Is bardoxolone methyl being studied in other forms of CKD?


The inflammatory processes that promote disease progression in diabetic CKD and Alport syndrome are similar to those underlying other forms of CKD. Bardoxolone methyl’s novel anti-inflammatory mechanism of action and clinical activity in Alport syndrome and diabetic CKD therefore encourage the study of bardoxolone methyl in additional, rare kidney diseases.
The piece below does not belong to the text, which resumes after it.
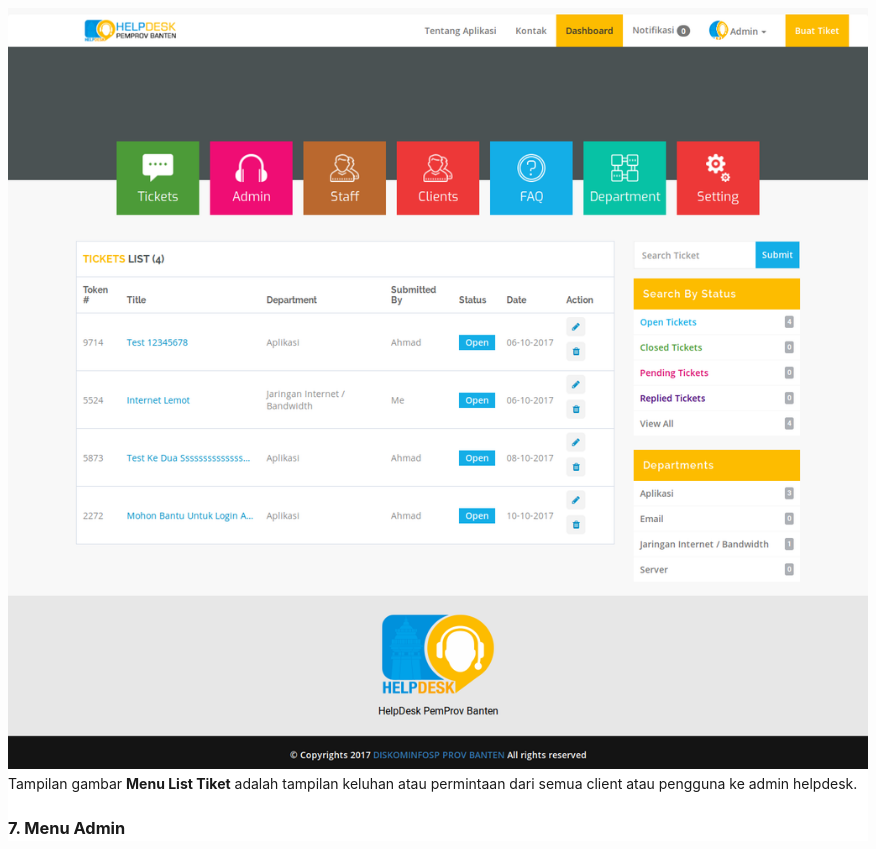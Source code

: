 [![06-list-ticket-admin-helpdesk](/document/aplikasi/helpdesk/images/about-helpdesk/06-list-ticket-admin-helpdesk.png)](/document/aplikasi/helpdesk/images/about-helpdesk/06-list-ticket-admin-helpdesk.png)
Tampilan gambar **Menu List Tiket** adalah tampilan keluhan atau permintaan dari semua client atau pengguna ke admin helpdesk.

### 7. Menu Admin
Site activation is currently underway for the PHOENIX program studying bardoxolone in four additional rare causes of CKD. Similar to the Phase 2 portion of the CARDINAL study of bardoxolone in CKD caused by Alport syndrome, PHOENIX will be an open-label trial of bardoxolone orally-administered once-daily for 12 weeks, with a primary efficacy endpoint of change from baseline in the eGFR at week 12. The PHOENIX study will enroll patients with autosomal dominant polycystic kidney disease, IgA nephropathy, CKD associated with type 1 diabetes and focal segmental glomerulosclerosis, with approximately 20 to 30 patients enrolled per cohort. The company anticipates that data from the individual cohorts of PHOENIX will be released throughout the second half of 2018 and 2019.